[Data entries]

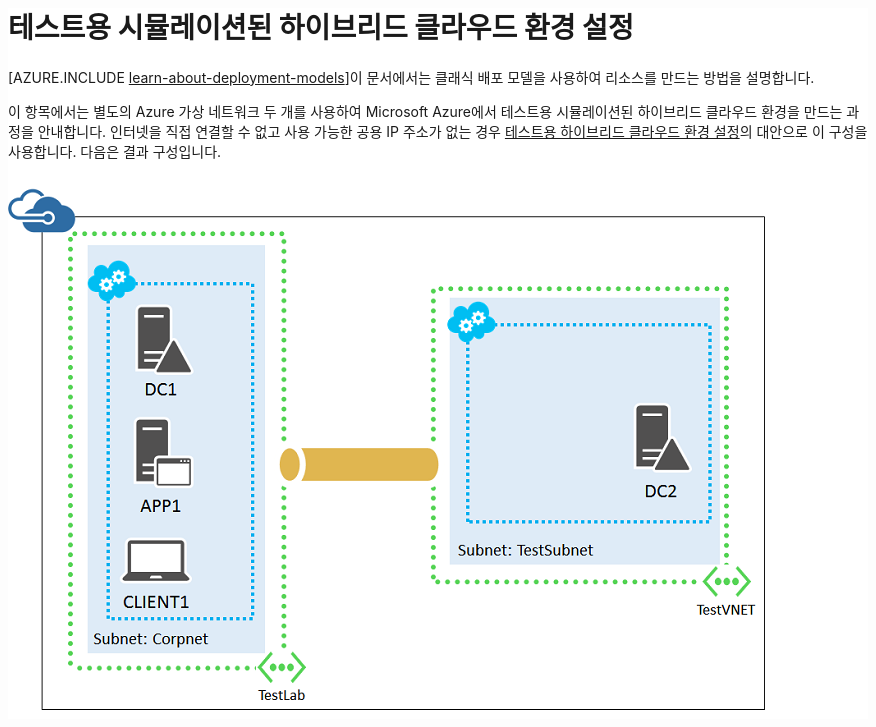 <properties 
	pageTitle="시뮬레이션된 하이브리드 클라우드 테스트 환경 | Microsoft Azure" 
	description="Azure 가상 네트워크 두 개와 VNet 간 연결을 사용하여 IT 전문가 또는 개발 테스트용 시뮬레이션된 하이브리드 클라우드 환경을 만들어봅니다." 
	services="virtual-network" 
	documentationCenter="" 
	authors="JoeDavies-MSFT" 
	manager="timlt" 
	editor=""
	tags="azure-service-management"/>

<tags 
	ms.service="virtual-network" 
	ms.workload="infrastructure-services" 
	ms.tgt_pltfrm="Windows" 
	ms.devlang="na" 
	ms.topic="article" 
	ms.date="09/10/2015" 
	ms.author="josephd"/>

# 테스트용 시뮬레이션된 하이브리드 클라우드 환경 설정

[AZURE.INCLUDE [learn-about-deployment-models](../../includes/learn-about-deployment-models-include.md)]이 문서에서는 클래식 배포 모델을 사용하여 리소스를 만드는 방법을 설명합니다.

이 항목에서는 별도의 Azure 가상 네트워크 두 개를 사용하여 Microsoft Azure에서 테스트용 시뮬레이션된 하이브리드 클라우드 환경을 만드는 과정을 안내합니다. 인터넷을 직접 연결할 수 없고 사용 가능한 공용 IP 주소가 없는 경우 [테스트용 하이브리드 클라우드 환경 설정](virtual-networks-setup-hybrid-cloud-environment-testing.md)의 대안으로 이 구성을 사용합니다. 다음은 결과 구성입니다.

![](./media/virtual-networks-setup-simulated-hybrid-cloud-environment-testing/CreateSimHybridCloud_4.png)
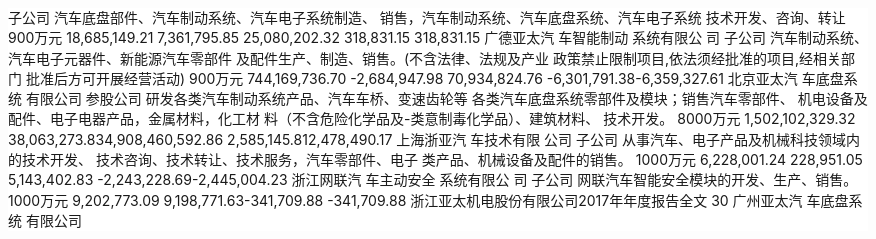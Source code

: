 子公司
汽车底盘部件、汽车制动系统、汽车电子系统制造、
销售，汽车制动系统、汽车底盘系统、汽车电子系统
技术开发、咨询、转让
900万元
18,685,149.21
7,361,795.85
25,080,202.32
318,831.15
318,831.15
广德亚太汽
车智能制动
系统有限公
司
子公司
汽车制动系统、汽车电子元器件、新能源汽车零部件
及配件生产、制造、销售。(不含法律、法规及产业
政策禁止限制项目,依法须经批准的项目,经相关部门
批准后方可开展经营活动)
900万元
744,169,736.70
-2,684,947.98
70,934,824.76
-6,301,791.38-6,359,327.61
北京亚太汽
车底盘系统
有限公司
参股公司
研发各类汽车制动系统产品、汽车车桥、变速齿轮等
各类汽车底盘系统零部件及模块；销售汽车零部件、
机电设备及配件、电子电器产品，金属材料，化工材
料（不含危险化学品及-类意制毒化学品）、建筑材料、
技术开发。
8000万元
1,502,102,329.32
38,063,273.834,908,460,592.86
2,585,145.812,478,490.17
上海浙亚汽
车技术有限
公司
子公司
从事汽车、电子产品及机械科技领域内的技术开发、
技术咨询、技术转让、技术服务，汽车零部件、电子
类产品、机械设备及配件的销售。
1000万元
6,228,001.24
228,951.05
5,143,402.83
-2,243,228.69-2,445,004.23
浙江网联汽
车主动安全
系统有限公
司
子公司
网联汽车智能安全模块的开发、生产、销售。
1000万元
9,202,773.09
9,198,771.63-341,709.88
-341,709.88
浙江亚太机电股份有限公司2017年年度报告全文
30
广州亚太汽
车底盘系统
有限公司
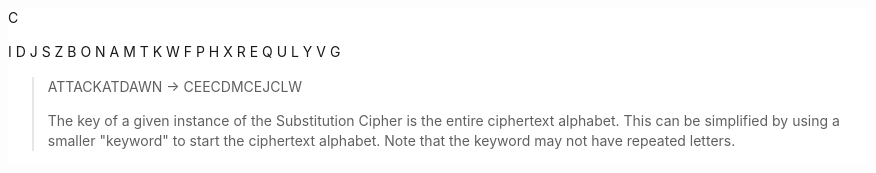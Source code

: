 <p>C</p>
</blockquote></td>
<td>I</td>
<td>D</td>
<td>J</td>
<td>S</td>
<td>Z</td>
<td>B</td>
<td>O</td>
<td>N</td>
<td>A</td>
<td>M</td>
<td>T</td>
<td>K</td>
<td>W</td>
<td>F</td>
<td>P</td>
<td>H</td>
<td>X</td>
<td>R</td>
<td>E</td>
<td>Q</td>
<td>U</td>
<td>L</td>
<td>Y</td>
<td>V</td>
<td>G</td>
</tr>
</tbody>
</table>

> ATTACKATDAWN → CEECDMCEJCLW
>
> The key of a given instance of the Substitution Cipher is the entire
> ciphertext alphabet. This can be simplified by using a smaller
> "keyword" to start the ciphertext alphabet. Note that the keyword may
> not have repeated letters.

<table style="width:100%;">
<colgroup>
<col style="width: 3%" />
<col style="width: 3%" />
<col style="width: 3%" />
<col style="width: 3%" />
<col style="width: 3%" />
<col style="width: 3%" />
<col style="width: 3%" />
<col style="width: 3%" />
<col style="width: 3%" />
<col style="width: 3%" />
<col style="width: 3%" />
<col style="width: 3%" />
<col style="width: 3%" />
<col style="width: 3%" />
<col style="width: 3%" />
<col style="width: 3%" />
<col style="width: 3%" />
<col style="width: 3%" />
<col style="width: 3%" />
<col style="width: 3%" />
<col style="width: 3%" />
<col style="width: 3%" />
<col style="width: 3%" />
<col style="width: 3%" />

_Try it_
Write out every entry exactly. Pictures do not belong in the copy.

_Task result_
 <properties 
	pageTitle="시뮬레이션된 하이브리드 클라우드 테스트 환경 | Microsoft Azure" 
	description="Azure 가상 네트워크 두 개와 VNet 간 연결을 사용하여 IT 전문가 또는 개발 테스트용 시뮬레이션된 하이브리드 클라우드 환경을 만들어봅니다." 
	services="virtual-network" 
	documentationCenter="" 
	authors="JoeDavies-MSFT" 
	manager="timlt" 
	editor=""
	tags="azure-service-management"/>

<tags 
	ms.service="virtual-network" 
	ms.workload="infrastructure-services" 
	ms.tgt_pltfrm="Windows" 
	ms.devlang="na" 
	ms.topic="article" 
	ms.date="09/10/2015" 
	ms.author="josephd"/>

# 테스트용 시뮬레이션된 하이브리드 클라우드 환경 설정

[AZURE.INCLUDE [learn-about-deployment-models](../../includes/learn-about-deployment-models-include.md)]이 문서에서는 클래식 배포 모델을 사용하여 리소스를 만드는 방법을 설명합니다.

이 항목에서는 별도의 Azure 가상 네트워크 두 개를 사용하여 Microsoft Azure에서 테스트용 시뮬레이션된 하이브리드 클라우드 환경을 만드는 과정을 안내합니다. 인터넷을 직접 연결할 수 없고 사용 가능한 공용 IP 주소가 없는 경우 [테스트용 하이브리드 클라우드 환경 설정](virtual-networks-setup-hybrid-cloud-environment-testing.md)의 대안으로 이 구성을 사용합니다. 다음은 결과 구성입니다.

![](./media/virtual-networks-setup-simulated-hybrid-cloud-environment-testing/CreateSimHybridCloud_4.png)
Source code

: 子公司
汽车底盘部件、汽车制动系统、汽车电子系统制造、
销售，汽车制动系统、汽车底盘系统、汽车电子系统
技术开发、咨询、转让
900万元
18,685,149.21
7,361,795.85
25,080,202.32
318,831.15
318,831.15
广德亚太汽
车智能制动
系统有限公
司
子公司
汽车制动系统、汽车电子元器件、新能源汽车零部件
及配件生产、制造、销售。(不含法律、法规及产业
政策禁止限制项目,依法须经批准的项目,经相关部门
批准后方可开展经营活动)
900万元
744,169,736.70
-2,684,947.98
70,934,824.76
-6,301,791.38-6,359,327.61
北京亚太汽
车底盘系统
有限公司
参股公司
研发各类汽车制动系统产品、汽车车桥、变速齿轮等
各类汽车底盘系统零部件及模块；销售汽车零部件、
机电设备及配件、电子电器产品，金属材料，化工材
料（不含危险化学品及-类意制毒化学品）、建筑材料、
技术开发。
8000万元
1,502,102,329.32
38,063,273.834,908,460,592.86
2,585,145.812,478,490.17
上海浙亚汽
车技术有限
公司
子公司
从事汽车、电子产品及机械科技领域内的技术开发、
技术咨询、技术转让、技术服务，汽车零部件、电子
类产品、机械设备及配件的销售。
1000万元
6,228,001.24
228,951.05
5,143,402.83
-2,243,228.69-2,445,004.23
浙江网联汽
车主动安全
系统有限公
司
子公司
网联汽车智能安全模块的开发、生产、销售。
1000万元
9,202,773.09
9,198,771.63-341,709.88
-341,709.88
浙江亚太机电股份有限公司2017年年度报告全文
30
广州亚太汽
车底盘系统
有限公司
Source code

: <p>C</p>
</blockquote></td>
<td>I</td>
<td>D</td>
<td>J</td>
<td>S</td>
<td>Z</td>
<td>B</td>
<td>O</td>
<td>N</td>
<td>A</td>
<td>M</td>
<td>T</td>
<td>K</td>
<td>W</td>
<td>F</td>
<td>P</td>
<td>H</td>
<td>X</td>
<td>R</td>
<td>E</td>
<td>Q</td>
<td>U</td>
<td>L</td>
<td>Y</td>
<td>V</td>
<td>G</td>
</tr>
</tbody>
</table>

> ATTACKATDAWN → CEECDMCEJCLW
>
> The key of a given instance of the Substitution Cipher is the entire
> ciphertext alphabet. This can be simplified by using a smaller
> "keyword" to start the ciphertext alphabet. Note that the keyword may
> not have repeated letters.

<table style="width:100%;">
<colgroup>
<col style="width: 3%" />
<col style="width: 3%" />
<col style="width: 3%" />
<col style="width: 3%" />
<col style="width: 3%" />
<col style="width: 3%" />
<col style="width: 3%" />
<col style="width: 3%" />
<col style="width: 3%" />
<col style="width: 3%" />
<col style="width: 3%" />
<col style="width: 3%" />
<col style="width: 3%" />
<col style="width: 3%" />
<col style="width: 3%" />
<col style="width: 3%" />
<col style="width: 3%" />
<col style="width: 3%" />
<col style="width: 3%" />
<col style="width: 3%" />
<col style="width: 3%" />
<col style="width: 3%" />
<col style="width: 3%" />
<col style="width: 3%" />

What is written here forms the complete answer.